Indus Towers currently operates in 15 telecom service areas (circles) and Bharti Infratel’s operations are focused on the remaining 7 circles. Indus operates 123,639 towers, 3.1 times that of Infratel and its revenues are 2.8 times higher at Rs18,742 crore.

Besides, when American Tower Corp. had bought Idea and Vodafone’s standalone towers last November, the transaction was at a 20% premium to Infratel’s valuations then.

But on the flip side, Infratel’s leaner operation generates a considerably higher profit margin. Besides, Airtel will be settling for joint control of the company with Vodafone, even though it will have a higher stake in the merged entity. As such, there are arguments both ways and the decision to favour Infratel’s shareholders may not be something to split hairs about. But Idea’s decision to settle for an additional discount in case of a cash transaction suggests nervousness about its cash position. In some such cases, where a company is selling a block of shares and giving up control, they even manage to get a premium.

Note also that proceeds from the Indus stake sale is lower than what analysts anticipated. Some analysts assumed inflows will be in the region of Rs8,500-9,000 crore, whereas Idea will get only Rs6,500 crore if it sells its stake to Infratel. A stock exchange announcement by Bharti Airtel Ltd suggests a possible deal with a consortium of PE investors didn’t materialise, which perhaps explains why Indus’s selling shareholders have to settle for lower valuations. Infratel shares have also corrected since the ATC deal, which made things worse.
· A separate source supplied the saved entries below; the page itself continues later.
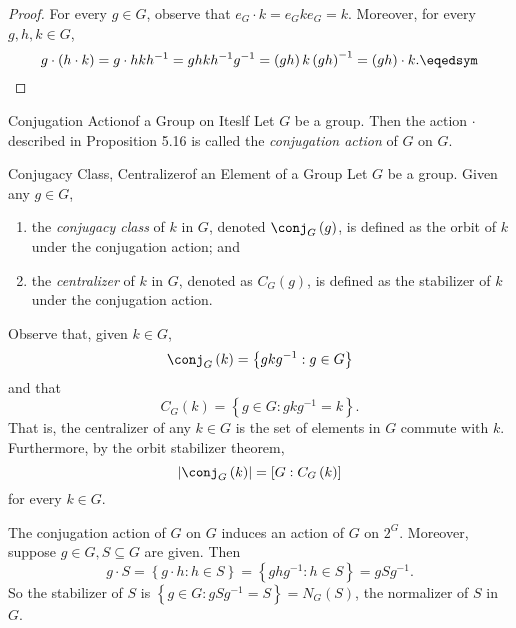 \documentclass[pmath347]{subfiles}
\begin{document}
    \begin{proof}
        For every $g\in G$, observe that $e_G\cdot k = e_Gke_G = k$. Moreover, for every $g,h,k\in G$,
        \begin{equation*}
            g\cdot\left( h\cdot k \right) = g\cdot hkh^{-1} = ghkh^{-1} g^{-1} = \left( gh \right) k\left( gh \right) ^{-1} = \left( gh \right) \cdot k. \eqedsym
        \end{equation*}
    \end{proof}

    \begin{definition}{Conjugation Action}{of a Group on Iteslf}
        Let $G$ be a group. Then the action $\cdot$ described in Proposition 5.16 is called the \emph{conjugation action} of $G$ on $G$.
    \end{definition}

    \begin{definition}{Conjugacy Class, Centralizer}{of an Element of a Group}
        Let $G$ be a group. Given any $g\in G$, 
        \begin{enumerate}
            \item the \emph{conjugacy class} of $k$ in $G$, denoted $\conj_G\left( g \right)$, is defined as the orbit of $k$ under the conjugation action; and 
            \item the \emph{centralizer} of $k$ in $G$, denoted as $C_G\left( g \right)$, is defined as the stabilizer of $k$ under the conjugation action.
        \end{enumerate}
    \end{definition}

    \np Observe that, given $k\in G$,
    \begin{equation*}
        \conj_G\left( k \right) = \left\lbrace gkg^{-1} :g\in G \right\rbrace 
    \end{equation*}
    and that
    \begin{equation*}
        C_G\left( k \right) = \left\lbrace g\in G: gkg^{-1} =k \right\rbrace.
    \end{equation*}
    That is, the centralizer of any $k\in G$ is the set of elements in $G$ commute with $k$. Furthermore, by the orbit stabilizer theorem,
    \begin{equation*}
        \left| \conj_G\left( k \right)  \right| = \left[ G:C_G\left( k \right)  \right] 
    \end{equation*}
    for every $k\in G$.

    \np The conjugation action of $G$ on $G$ induces an action of $G$ on $2^G$. Moreover, suppose $g\in G, S\subseteq G$ are given. Then
    \begin{equation*}
        g\cdot S = \left\lbrace g\cdot h:h\in S \right\rbrace = \left\lbrace ghg^{-1} :h\in S \right\rbrace = gSg^{-1} .
    \end{equation*}
    So the stabilizer of $S$ is $\left\lbrace g\in G: gSg^{-1} = S \right\rbrace = N_G\left( S \right)$, the normalizer of $S$ in $G$.
\end{document}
All of this means that Idea’s leverage ahead of its merger with Vodafone will be higher than estimates. Meanwhile, losses and cash burn continue to worsen. In the December quarter, Idea’s Ebitda was about sufficient to meet interest costs; in the March quarter, Ebitda is expected to fall short by a margin. After accounting for capex as well, the dent in balance sheet will be significant. From the looks of it, Idea’s financials won’t be a pretty sight when it eventually merges with Vodafone India Ltd.